The catalog purist in me wants to ask when did we decide to make it nearly impossible to request a catalog? But in reality, this makes perfect sense, especially for a catalog like Brookstone. Most of you have been losing money on catalog requests for years. You did it because you thought it was important to maintain this vital customer service. But if you are a high-end gadget oriented company like Brookstone, do you really want to encourage someone to request your paper catalog, especially if you know it will most likely be unprofitable? Of course not. (Just because you can do something, doesn’t always mean you should.) You want them to sign up for emails and your mobile app.

Take a hard look at the profitability of your own catalog requests, and determine if this is an area which because you have ignored it, is a place that is robbing you of profits.


First, a little background. Paragon has been using a similar cover “template” for several years.  I’m sure the consistency of their creative strategy makes cover designs a snap – nothing to argue about with regards to what goes where. Of course, they may have bored their customer to death a long time ago by making it appear that there is never anything new in their catalog, but a drop in response is the price you have to pay for ease of design.

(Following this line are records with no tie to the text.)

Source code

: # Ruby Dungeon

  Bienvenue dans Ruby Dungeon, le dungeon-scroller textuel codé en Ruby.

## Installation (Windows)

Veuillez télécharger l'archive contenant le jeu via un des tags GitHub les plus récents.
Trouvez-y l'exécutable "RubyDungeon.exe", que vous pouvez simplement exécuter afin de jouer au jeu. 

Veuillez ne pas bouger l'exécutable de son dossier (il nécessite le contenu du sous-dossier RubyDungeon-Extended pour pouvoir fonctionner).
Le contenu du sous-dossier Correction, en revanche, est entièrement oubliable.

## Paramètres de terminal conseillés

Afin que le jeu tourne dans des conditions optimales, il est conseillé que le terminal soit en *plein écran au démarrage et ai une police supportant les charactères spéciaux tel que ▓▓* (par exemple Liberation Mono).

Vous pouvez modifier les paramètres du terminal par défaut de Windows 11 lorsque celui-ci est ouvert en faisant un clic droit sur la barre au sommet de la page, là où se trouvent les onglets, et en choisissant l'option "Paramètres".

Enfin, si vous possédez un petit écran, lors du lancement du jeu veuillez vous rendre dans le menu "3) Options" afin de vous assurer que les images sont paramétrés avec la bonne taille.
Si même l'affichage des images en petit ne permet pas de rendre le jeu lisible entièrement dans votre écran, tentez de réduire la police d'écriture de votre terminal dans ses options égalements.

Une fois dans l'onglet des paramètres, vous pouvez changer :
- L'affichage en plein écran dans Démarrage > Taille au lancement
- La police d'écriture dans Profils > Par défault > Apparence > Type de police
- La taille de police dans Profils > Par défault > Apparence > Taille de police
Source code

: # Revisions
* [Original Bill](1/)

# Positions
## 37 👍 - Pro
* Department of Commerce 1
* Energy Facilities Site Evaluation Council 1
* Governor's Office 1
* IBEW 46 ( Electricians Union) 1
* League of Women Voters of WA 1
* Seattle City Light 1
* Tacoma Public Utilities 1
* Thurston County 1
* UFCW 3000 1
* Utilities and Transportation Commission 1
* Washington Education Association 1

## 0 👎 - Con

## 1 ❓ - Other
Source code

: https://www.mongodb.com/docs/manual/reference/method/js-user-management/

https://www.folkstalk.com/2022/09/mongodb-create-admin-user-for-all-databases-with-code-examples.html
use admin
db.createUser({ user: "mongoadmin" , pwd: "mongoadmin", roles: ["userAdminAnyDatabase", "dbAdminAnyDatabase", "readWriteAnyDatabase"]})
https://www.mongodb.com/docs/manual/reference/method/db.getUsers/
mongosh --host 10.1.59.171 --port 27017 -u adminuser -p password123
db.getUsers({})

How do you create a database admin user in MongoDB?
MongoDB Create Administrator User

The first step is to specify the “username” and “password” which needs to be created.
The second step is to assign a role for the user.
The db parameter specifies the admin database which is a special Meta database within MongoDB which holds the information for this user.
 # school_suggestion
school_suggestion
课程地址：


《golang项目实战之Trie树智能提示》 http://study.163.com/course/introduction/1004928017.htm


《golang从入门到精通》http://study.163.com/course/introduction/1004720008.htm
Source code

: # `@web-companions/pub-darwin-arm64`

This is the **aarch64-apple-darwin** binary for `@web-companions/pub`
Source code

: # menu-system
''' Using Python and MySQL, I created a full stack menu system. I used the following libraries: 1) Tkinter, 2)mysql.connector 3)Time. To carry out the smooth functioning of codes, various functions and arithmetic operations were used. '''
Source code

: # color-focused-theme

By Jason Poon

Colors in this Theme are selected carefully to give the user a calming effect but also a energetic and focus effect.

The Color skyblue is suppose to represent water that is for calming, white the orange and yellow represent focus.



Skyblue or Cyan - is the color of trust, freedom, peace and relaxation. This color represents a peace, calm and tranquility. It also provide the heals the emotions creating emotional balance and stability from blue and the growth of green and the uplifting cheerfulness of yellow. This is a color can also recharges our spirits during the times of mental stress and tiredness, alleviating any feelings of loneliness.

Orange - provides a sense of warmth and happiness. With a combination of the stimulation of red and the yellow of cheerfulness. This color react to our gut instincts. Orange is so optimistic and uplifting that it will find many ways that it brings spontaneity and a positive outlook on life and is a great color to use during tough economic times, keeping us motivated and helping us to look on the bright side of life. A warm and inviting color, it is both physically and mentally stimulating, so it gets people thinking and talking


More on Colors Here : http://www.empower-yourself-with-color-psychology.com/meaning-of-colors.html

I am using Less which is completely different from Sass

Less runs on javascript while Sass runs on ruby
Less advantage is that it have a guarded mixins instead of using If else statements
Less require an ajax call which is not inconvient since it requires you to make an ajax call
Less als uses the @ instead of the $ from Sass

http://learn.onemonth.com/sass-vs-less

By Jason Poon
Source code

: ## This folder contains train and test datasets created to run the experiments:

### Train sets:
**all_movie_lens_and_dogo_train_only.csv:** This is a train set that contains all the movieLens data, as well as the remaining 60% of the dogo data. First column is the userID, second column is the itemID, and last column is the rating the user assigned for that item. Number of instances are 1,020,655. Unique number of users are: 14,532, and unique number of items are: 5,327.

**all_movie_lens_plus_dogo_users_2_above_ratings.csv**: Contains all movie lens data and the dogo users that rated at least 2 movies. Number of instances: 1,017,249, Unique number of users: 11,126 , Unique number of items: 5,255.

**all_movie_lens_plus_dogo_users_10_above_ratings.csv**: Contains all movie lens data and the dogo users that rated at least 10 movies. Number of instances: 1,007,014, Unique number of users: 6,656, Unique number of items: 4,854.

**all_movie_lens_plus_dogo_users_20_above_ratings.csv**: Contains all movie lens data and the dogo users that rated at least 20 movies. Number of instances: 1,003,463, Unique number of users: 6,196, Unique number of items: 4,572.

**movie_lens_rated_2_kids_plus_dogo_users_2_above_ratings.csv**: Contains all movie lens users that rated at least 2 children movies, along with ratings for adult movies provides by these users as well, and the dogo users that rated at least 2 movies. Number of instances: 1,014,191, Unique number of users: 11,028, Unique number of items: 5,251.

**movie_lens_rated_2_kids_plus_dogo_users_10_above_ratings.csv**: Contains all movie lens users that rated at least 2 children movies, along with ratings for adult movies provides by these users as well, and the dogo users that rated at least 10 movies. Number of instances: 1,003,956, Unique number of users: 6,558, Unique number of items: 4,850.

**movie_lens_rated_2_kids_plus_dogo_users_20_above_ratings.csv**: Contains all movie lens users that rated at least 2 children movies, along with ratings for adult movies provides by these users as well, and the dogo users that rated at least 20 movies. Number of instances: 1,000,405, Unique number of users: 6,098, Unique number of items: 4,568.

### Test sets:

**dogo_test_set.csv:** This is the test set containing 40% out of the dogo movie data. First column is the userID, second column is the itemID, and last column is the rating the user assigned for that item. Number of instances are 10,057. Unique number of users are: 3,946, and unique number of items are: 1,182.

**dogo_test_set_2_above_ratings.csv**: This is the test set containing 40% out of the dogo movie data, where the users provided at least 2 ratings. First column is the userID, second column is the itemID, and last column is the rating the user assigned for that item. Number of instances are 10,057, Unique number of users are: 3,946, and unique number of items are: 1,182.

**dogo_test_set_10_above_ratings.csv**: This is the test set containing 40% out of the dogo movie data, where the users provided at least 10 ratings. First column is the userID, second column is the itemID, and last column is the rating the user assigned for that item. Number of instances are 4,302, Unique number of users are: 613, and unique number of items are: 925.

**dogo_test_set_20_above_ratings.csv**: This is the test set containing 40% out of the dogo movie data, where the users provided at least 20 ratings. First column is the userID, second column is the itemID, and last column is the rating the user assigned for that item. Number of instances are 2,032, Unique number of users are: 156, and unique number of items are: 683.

If you have been a long time reader of this blog, you know I love to point out stupid cover tests. But the test below (both covers received last week) could actually make a significant difference.


First, I applaud someone at Paragon for being able to push this test through – I’m sure it wasn’t easy to get agreement to even do this test. I’m certain there was endless debate over which model to use, whether she was representative of their customer, and should this be a location shot, blah blah blah. But this test illustrates that even in catalogs where somethings appear to be set in stone, someone with a little courage to dare to break the mold can potentially make a big difference.

Holiday Sales Assumptions:

I’m not a financial analyst, but I do try to get a reading of the tea leaves in late summer every year to determine the outlook for the upcoming holiday season for catalogers. Since many of Datamann’s clients are based in the UK, they lack the visibility into what is happening here in the US. Here is my current thinking:

Years ago, one of my clients who was a “well-seasoned” veteran of many holiday seasons shared a bit of wisdom with me. He worked for a major, mid-ticket apparel retailer. In his experience, which stretched back to the early 1960s, in years when a major new technology product was being introduced (color TVs in the 1960s, IBM home PCs in the late 1980s, iPads/iPhone in recent years), his company usually saw a dip in holiday sales because the consumer was shifting dollars into a major product.  The good news is that there does not appear to be such a product on the horizon for 2015.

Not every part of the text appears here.